Then I’m going to say I’m “not going to be anxious about anything but in everything by prayer,” well, there’s an instruction, “with supplication.” There’s a sub-point to that instruction, “with thanksgiving,” another sub-point, “let your request be made known to God.” And if I can do that, and that’s the first part of this, something about affirming and practicing God’s presence, something about the expression of this to God and affirming my desires and giving my thanksgiving, well, then it says, verse 7, “and the peace of God,” this gift, this fruit, this thing that God wants to produce, “it surpasses all understanding.” It defies my circumstances. “It will,” love this word, “guard your hearts and your minds,” even in the rainy, soggy, fox hole of my life right now, “in Christ Jesus.”.

 

And then there’s another thing. Verse 8. You can break this one down into a million sub-points, which, of course, you can see. He talks about what I’m going to do with my brain. What am I to do with my mind?
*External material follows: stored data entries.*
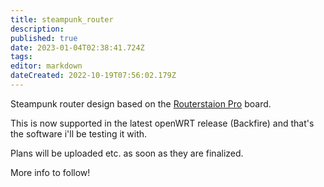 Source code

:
 ```yaml
---
title: steampunk_router
description: 
published: true
date: 2023-01-04T02:38:41.724Z
tags: 
editor: markdown
dateCreated: 2022-10-19T07:56:02.179Z
---
```


Steampunk router design based on the [Routerstaion Pro](http://www.ubnt.com/rspro) board.

This is now supported in the latest openWRT release (Backfire) and that's the software i'll be testing it with.

Plans will be uploaded etc. as soon as they are finalized.

More info to follow!
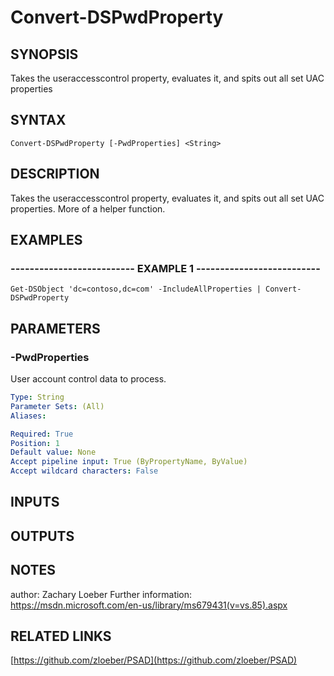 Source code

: ﻿---
external help file: PSAD-help.xml
online version: https://github.com/zloeber/PSAD
schema: 2.0.0
---

# Convert-DSPwdProperty

## SYNOPSIS
Takes the useraccesscontrol property, evaluates it, and spits out all set UAC properties

## SYNTAX

```
Convert-DSPwdProperty [-PwdProperties] <String>
```

## DESCRIPTION
Takes the useraccesscontrol property, evaluates it, and spits out all set UAC properties.
More of a helper function.

## EXAMPLES

### -------------------------- EXAMPLE 1 --------------------------
```
Get-DSObject 'dc=contoso,dc=com' -IncludeAllProperties | Convert-DSPwdProperty
```

## PARAMETERS

### -PwdProperties
User account control data to process.

```yaml
Type: String
Parameter Sets: (All)
Aliases: 

Required: True
Position: 1
Default value: None
Accept pipeline input: True (ByPropertyName, ByValue)
Accept wildcard characters: False
```

## INPUTS

## OUTPUTS

## NOTES
author: Zachary Loeber
Further information:
https://msdn.microsoft.com/en-us/library/ms679431(v=vs.85).aspx

## RELATED LINKS

[https://github.com/zloeber/PSAD](https://github.com/zloeber/PSAD)

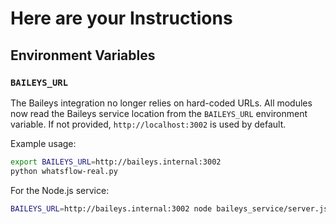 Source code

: # Here are your Instructions

## Environment Variables

### `BAILEYS_URL`

The Baileys integration no longer relies on hard-coded URLs. All modules now read the
Baileys service location from the `BAILEYS_URL` environment variable. If not provided,
`http://localhost:3002` is used by default.

Example usage:

```bash
export BAILEYS_URL=http://baileys.internal:3002
python whatsflow-real.py
```

For the Node.js service:

```bash
BAILEYS_URL=http://baileys.internal:3002 node baileys_service/server.js
```
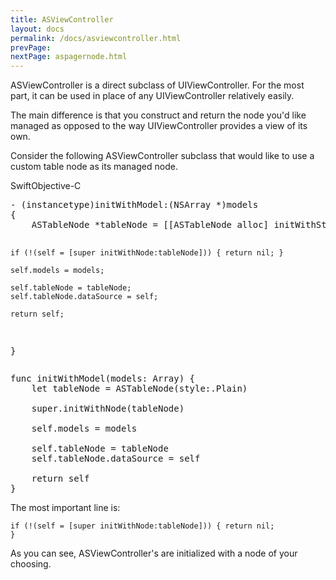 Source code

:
 ```yaml
---
title: ASViewController
layout: docs
permalink: /docs/asviewcontroller.html
prevPage: 
nextPage: aspagernode.html
---
```


ASViewController is a direct subclass of UIViewController.  For the most part, it can be used in place of any UIViewController relatively easily.  
 
The main difference is that you construct and return the node you'd like managed as opposed to the way UIViewController provides a view of its own.

Consider the following ASViewController subclass that would like to use a custom table node as its managed node.

<div class = "highlight-group">
<span class="language-toggle"><a data-lang="swift" class="swiftButton">Swift</a><a data-lang="objective-c" class = "active objcButton">Objective-C</a></span>
<div class = "code">
  <pre lang="objc" class="objcCode">
- (instancetype)initWithModel:(NSArray *)models
{
    ASTableNode *tableNode = [[ASTableNode alloc] initWithStyle:UITableViewStylePlain];

    if (!(self = [super initWithNode:tableNode])) { return nil; }

    self.models = models;
    
    self.tableNode = tableNode;
    self.tableNode.dataSource = self;
    
    return self;
}
  </pre>

  <pre lang="swift" class = "swiftCode hidden">
func initWithModel(models: Array<Model>) {
	let tableNode = ASTableNode(style:.Plain)

    super.initWithNode(tableNode)

    self.models = models
    
    self.tableNode = tableNode
    self.tableNode.dataSource = self
    
    return self
}
</pre>
</div>
</div>

The most important line is:

<code>if (!(self = [super initWithNode:tableNode])) { return nil; }</code>

As you can see, ASViewController's are initialized with a node of your choosing.    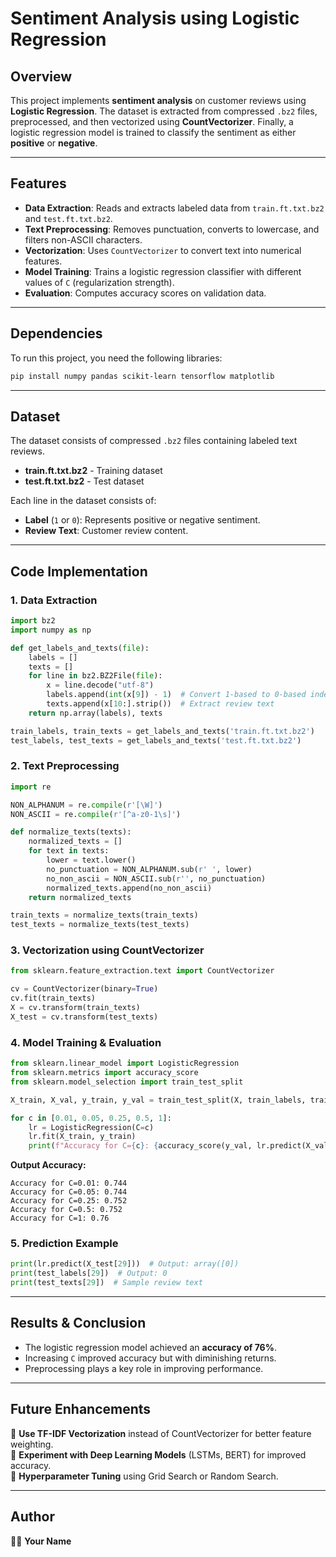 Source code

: # Sentiment Analysis using Logistic Regression

## Overview
This project implements **sentiment analysis** on customer reviews using **Logistic Regression**. The dataset is extracted from compressed `.bz2` files, preprocessed, and then vectorized using **CountVectorizer**. Finally, a logistic regression model is trained to classify the sentiment as either **positive** or **negative**.

---

## Features
- **Data Extraction**: Reads and extracts labeled data from `train.ft.txt.bz2` and `test.ft.txt.bz2`.
- **Text Preprocessing**: Removes punctuation, converts to lowercase, and filters non-ASCII characters.
- **Vectorization**: Uses `CountVectorizer` to convert text into numerical features.
- **Model Training**: Trains a logistic regression classifier with different values of `C` (regularization strength).
- **Evaluation**: Computes accuracy scores on validation data.

---

## Dependencies
To run this project, you need the following libraries:
```bash
pip install numpy pandas scikit-learn tensorflow matplotlib
```

---

## Dataset
The dataset consists of compressed `.bz2` files containing labeled text reviews.
- **train.ft.txt.bz2** - Training dataset
- **test.ft.txt.bz2** - Test dataset

Each line in the dataset consists of:
- **Label** (`1` or `0`): Represents positive or negative sentiment.
- **Review Text**: Customer review content.

---

## Code Implementation
### **1. Data Extraction**
```python
import bz2
import numpy as np

def get_labels_and_texts(file):
    labels = []
    texts = []
    for line in bz2.BZ2File(file):
        x = line.decode("utf-8")
        labels.append(int(x[9]) - 1)  # Convert 1-based to 0-based indexing
        texts.append(x[10:].strip())  # Extract review text
    return np.array(labels), texts

train_labels, train_texts = get_labels_and_texts('train.ft.txt.bz2')
test_labels, test_texts = get_labels_and_texts('test.ft.txt.bz2')
```

### **2. Text Preprocessing**
```python
import re

NON_ALPHANUM = re.compile(r'[\W]')
NON_ASCII = re.compile(r'[^a-z0-1\s]')

def normalize_texts(texts):
    normalized_texts = []
    for text in texts:
        lower = text.lower()
        no_punctuation = NON_ALPHANUM.sub(r' ', lower)
        no_non_ascii = NON_ASCII.sub(r'', no_punctuation)
        normalized_texts.append(no_non_ascii)
    return normalized_texts

train_texts = normalize_texts(train_texts)
test_texts = normalize_texts(test_texts)
```

### **3. Vectorization using CountVectorizer**
```python
from sklearn.feature_extraction.text import CountVectorizer

cv = CountVectorizer(binary=True)
cv.fit(train_texts)
X = cv.transform(train_texts)
X_test = cv.transform(test_texts)
```

### **4. Model Training & Evaluation**
```python
from sklearn.linear_model import LogisticRegression
from sklearn.metrics import accuracy_score
from sklearn.model_selection import train_test_split

X_train, X_val, y_train, y_val = train_test_split(X, train_labels, train_size=0.75)

for c in [0.01, 0.05, 0.25, 0.5, 1]:
    lr = LogisticRegression(C=c)
    lr.fit(X_train, y_train)
    print(f"Accuracy for C={c}: {accuracy_score(y_val, lr.predict(X_val))}")
```

**Output Accuracy:**
```
Accuracy for C=0.01: 0.744
Accuracy for C=0.05: 0.744
Accuracy for C=0.25: 0.752
Accuracy for C=0.5: 0.752
Accuracy for C=1: 0.76
```

### **5. Prediction Example**
```python
print(lr.predict(X_test[29]))  # Output: array([0])
print(test_labels[29])  # Output: 0
print(test_texts[29])  # Sample review text
```

---

## Results & Conclusion
- The logistic regression model achieved an **accuracy of 76%**.
- Increasing `C` improved accuracy but with diminishing returns.
- Preprocessing plays a key role in improving performance.

---

## Future Enhancements
🔹 **Use TF-IDF Vectorization** instead of CountVectorizer for better feature weighting.  
🔹 **Experiment with Deep Learning Models** (LSTMs, BERT) for improved accuracy.  
🔹 **Hyperparameter Tuning** using Grid Search or Random Search.  


---

## Author
👨‍💻 **Your Name**  


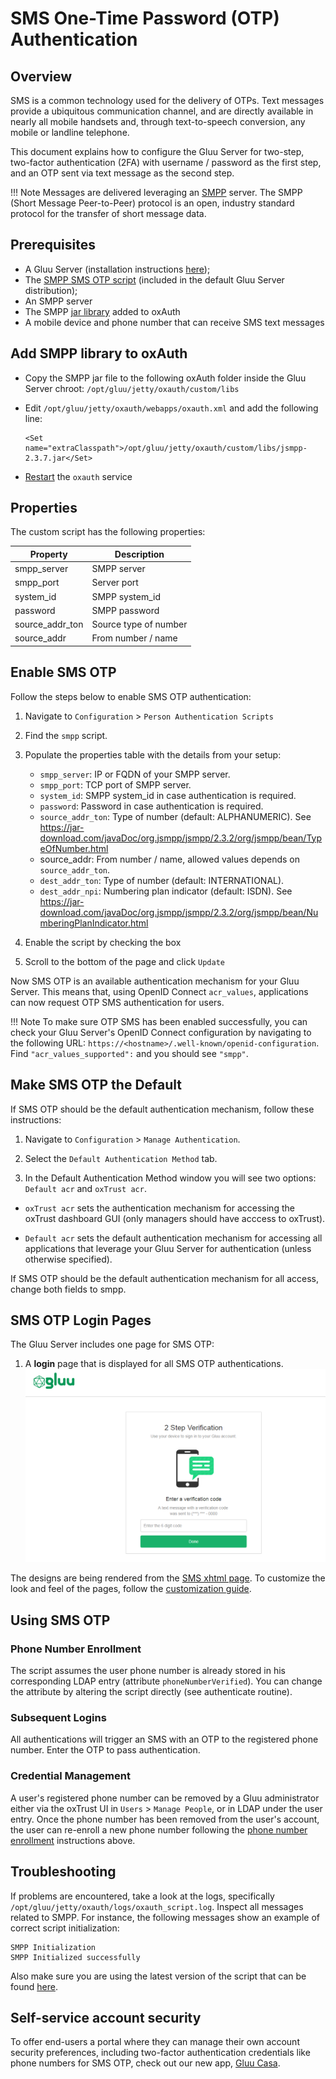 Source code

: # SMS One-Time Password (OTP) Authentication

## Overview 
SMS is a common technology used for the delivery of OTPs. Text messages provide a ubiquitous communication channel, and are directly available in nearly all mobile handsets and, through text-to-speech conversion, any mobile or landline telephone. 

This document explains how to configure the Gluu Server for two-step, two-factor authentication (2FA) with username / password as the first step, and an OTP sent via text message as the second step. 

!!! Note
    Messages are delivered leveraging an [SMPP](https://smpp.org) server. The SMPP (Short Message Peer-to-Peer) protocol is an open, industry standard protocol for the transfer of short message data.
    
## Prerequisites 

- A Gluu Server (installation instructions [here](../installation-guide/index.md));    
- The [SMPP SMS OTP script](https://github.com/GluuFederation/oxAuth/blob/master/Server/integrations/smpp/smpp2FA.py) (included in the default Gluu Server distribution);   
- An SMPP server
- The SMPP [jar library](https://search.maven.org/remotecontent?filepath=org/jsmpp/jsmpp/2.3.7/jsmpp-2.3.7.jar) added to oxAuth
- A mobile device and phone number that can receive SMS text messages


## Add SMPP library to oxAuth

- Copy the SMPP jar file to the following oxAuth folder inside the Gluu Server chroot: `/opt/gluu/jetty/oxauth/custom/libs` 

- Edit `/opt/gluu/jetty/oxauth/webapps/oxauth.xml` and add the following line:

    ```
    <Set name="extraClasspath">/opt/gluu/jetty/oxauth/custom/libs/jsmpp-2.3.7.jar</Set>
    ```
    
- [Restart](../operation/services.md#restart) the `oxauth` service     
    
## Properties

The custom script has the following properties:    

|	Property	|	Description		|
|-----------------------|-------------------------------|
|smpp_server|SMPP server|
|smpp_port|Server port|
|system_id|SMPP system_id|
|password|SMPP password|
|source_addr_ton|Source type of number|
|source_addr|From number / name|


## Enable SMS OTP

Follow the steps below to enable SMS OTP authentication:

1. Navigate to `Configuration` > `Person Authentication Scripts`       

1. Find the `smpp` script.

1. Populate the properties table with the details from your setup:    

   - `smpp_server`: IP or FQDN of your SMPP server.
   - `smpp_port`: TCP port of SMPP server.
   - `system_id`: SMPP system_id in case authentication is required.
   - `password`: Password in case authentication is required.
   - `source_addr_ton`: Type of number (default: ALPHANUMERIC). See https://jar-download.com/javaDoc/org.jsmpp/jsmpp/2.3.2/org/jsmpp/bean/TypeOfNumber.html
   - source_addr: From number / name, allowed values depends on `source_addr_ton`.
   - `dest_addr_ton`: Type of number (default: INTERNATIONAL).
   - `dest_addr_npi`: Numbering plan indicator (default: ISDN). See https://jar-download.com/javaDoc/org.jsmpp/jsmpp/2.3.2/org/jsmpp/bean/NumberingPlanIndicator.html

1. Enable the script by checking the box 

1. Scroll to the bottom of the page and click `Update`

Now SMS OTP is an available authentication mechanism for your Gluu Server. This means that, using OpenID Connect `acr_values`, applications can now request OTP SMS authentication for users. 

!!! Note 
    To make sure OTP SMS has been enabled successfully, you can check your Gluu Server's OpenID Connect configuration by navigating to the following URL: `https://<hostname>/.well-known/openid-configuration`. Find `"acr_values_supported":` and you should see `"smpp"`. 

## Make SMS OTP the Default
If SMS OTP should be the default authentication mechanism, follow these instructions: 

1. Navigate to `Configuration` > `Manage Authentication`. 

1. Select the `Default Authentication Method` tab. 

1. In the Default Authentication Method window you will see two options: `Default acr` and `oxTrust acr`. 

 - `oxTrust acr` sets the authentication mechanism for accessing the oxTrust dashboard GUI (only managers should have acccess to oxTrust).    

 - `Default acr` sets the default authentication mechanism for accessing all applications that leverage your Gluu Server for authentication (unless otherwise specified).    

If SMS OTP should be the default authentication mechanism for all access, change both fields to smpp.  
    
## SMS OTP Login Pages

The Gluu Server includes one page for SMS OTP:

1. A **login** page that is displayed for all SMS OTP authentications. 
![sms](../img/user-authn/sms.png)

The designs are being rendered from the [SMS xhtml page](https://github.com/GluuFederation/oxAuth/blob/master/Server/src/main/webapp/auth/otp_sms/otp_sms.xhtml). To customize the look and feel of the pages, follow the [customization guide](../operation/custom-design.md).


## Using SMS OTP

### Phone Number Enrollment

The script assumes the user phone number is already stored in his corresponding LDAP entry (attribute `phoneNumberVerified`). You can change the attribute by altering the script directly (see authenticate routine).

### Subsequent Logins
All <!--subsequent--> authentications will trigger an SMS with an OTP to the registered phone number. Enter the OTP to pass authentication. 

### Credential Management
    
A user's registered phone number can be removed by a Gluu administrator either via the oxTrust UI in `Users` > `Manage People`, or in LDAP under the user entry. Once the phone number has been removed from the user's account, the user can re-enroll a new phone number following the [phone number enrollment](#phone-number-enrollment) instructions above. 

## Troubleshooting    
If problems are encountered, take a look at the logs, specifically `/opt/gluu/jetty/oxauth/logs/oxauth_script.log`. Inspect all messages related to SMPP. For instance, the following messages show an example of correct script initialization:

```
SMPP Initialization
SMPP Initialized successfully
```

Also make sure you are using the latest version of the script that can be found [here](https://github.com/GluuFederation/oxAuth/blob/master/Server/integrations/smpp/smpp2FA.py).

## Self-service account security

To offer end-users a portal where they can manage their own account security preferences, including two-factor authentication credentials like phone numbers for SMS OTP, check out our new app, [Gluu Casa](https://casa.gluu.org). 
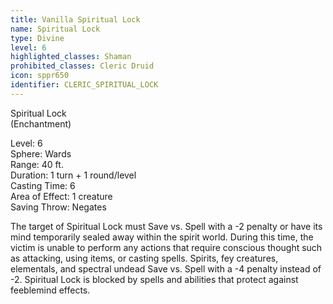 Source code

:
 ```yaml
---
title: Vanilla Spiritual Lock
name: Spiritual Lock
type: Divine
level: 6
highlighted_classes: Shaman
prohibited_classes: Cleric Druid
icon: sppr650
identifier: CLERIC_SPIRITUAL_LOCK
---
```

Spiritual Lock  
(Enchantment)  
  
Level: 6  
Sphere: Wards  
Range: 40 ft.  
Duration: 1 turn + 1 round/level  
Casting Time: 6  
Area of Effect: 1 creature  
Saving Throw: Negates  
  
The target of Spiritual Lock must Save vs. Spell with a -2 penalty or have its mind temporarily sealed away within the spirit world. During this time, the victim is unable to perform any actions that require conscious thought such as attacking, using items, or casting spells. Spirits, fey creatures, elementals, and spectral undead Save vs. Spell with a -4 penalty instead of -2. Spiritual Lock is blocked by spells and abilities that protect against feeblemind effects.  
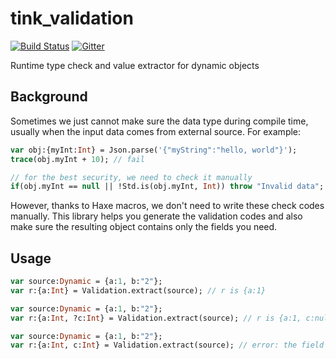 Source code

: # tink_validation 
[![Build Status](https://travis-ci.org/haxetink/tink_validation.svg?branch=master)](https://travis-ci.org/haxetink/tink_validation)
[![Gitter](https://img.shields.io/gitter/room/nwjs/nw.js.svg?maxAge=2592000)](https://gitter.im/haxetink/public)

Runtime type check and value extractor for dynamic objects

## Background

Sometimes we just cannot make sure the data type during compile time,
usually when the input data comes from external source. For example:

```haxe
var obj:{myInt:Int} = Json.parse('{"myString":"hello, world"}');
trace(obj.myInt + 10); // fail

// for the best security, we need to check it manually
if(obj.myInt == null || !Std.is(obj.myInt, Int)) throw "Invalid data";
```

However, thanks to Haxe macros, we don't need to write these check codes manually.
This library helps you generate the validation codes and also make sure the resulting
object contains only the fields you need.

## Usage

```haxe
var source:Dynamic = {a:1, b:"2"};
var r:{a:Int} = Validation.extract(source); // r is {a:1}

var source:Dynamic = {a:1, b:"2"};
var r:{a:Int, ?c:Int} = Validation.extract(source); // r is {a:1, c:null}

var source:Dynamic = {a:1, b:"2"};
var r:{a:Int, c:Int} = Validation.extract(source); // error: the field `c` does not exist
```
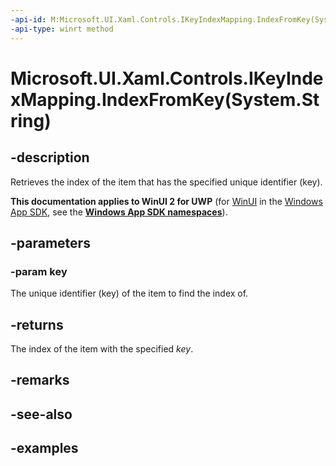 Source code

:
 ```yaml
---
-api-id: M:Microsoft.UI.Xaml.Controls.IKeyIndexMapping.IndexFromKey(System.String)
-api-type: winrt method
---
```


# Microsoft.UI.Xaml.Controls.IKeyIndexMapping.IndexFromKey(System.String)

<!--
public int IndexFromKey (string key);
-->

## -description

Retrieves the index of the item that has the specified unique identifier (key).

**This documentation applies to WinUI 2 for UWP** (for [WinUI](/windows/apps/winui/winui3/) in the [Windows App SDK](/windows/apps/windows-app-sdk/), see the **[Windows App SDK namespaces](/windows/windows-app-sdk/api/winrt/)**).

## -parameters

### -param key

The unique identifier (key) of the item to find the index of.

## -returns

The index of the item with the specified _key_.

## -remarks

## -see-also

## -examples

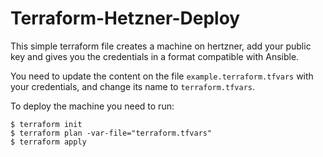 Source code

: # Terraform-Hetzner-Deploy

This simple terraform file creates a machine on hertzner, add your public key and gives you the credentials in a format compatible with Ansible.

You need to update the content on the file `example.terraform.tfvars` with your credentials, and change its name to `terraform.tfvars`.

To deploy the machine you need to run:
```
$ terraform init
$ terraform plan -var-file="terraform.tfvars"
$ terraform apply
```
I need to think on ultimate truths. Whatever, he says, “Finally, whatever his true, honorable, just, pure, lovely, commendable, excellent, anything worthy of praise,” now, here’s the command, the imperative, the second person plural imperative, “think about these things.” Think about them. Think about them. Think about them. Then another one, verse 9. This is your homework. You’re going to outline this. You’re going to look at all these instructions. “What you’ve learned and received and heard and seen in me,” Paul said, “I’ve been your teacher, I’ve lived among you, you’ve watched us — practice these things.” Then here it is again. The promise recurs, “and the God of peace will be with you.” Live in the place and the assignment that God has given you. If you get an opportunity to get a better assignment. Fine. But I’m not going to stress about it. I’m going to have peace in it.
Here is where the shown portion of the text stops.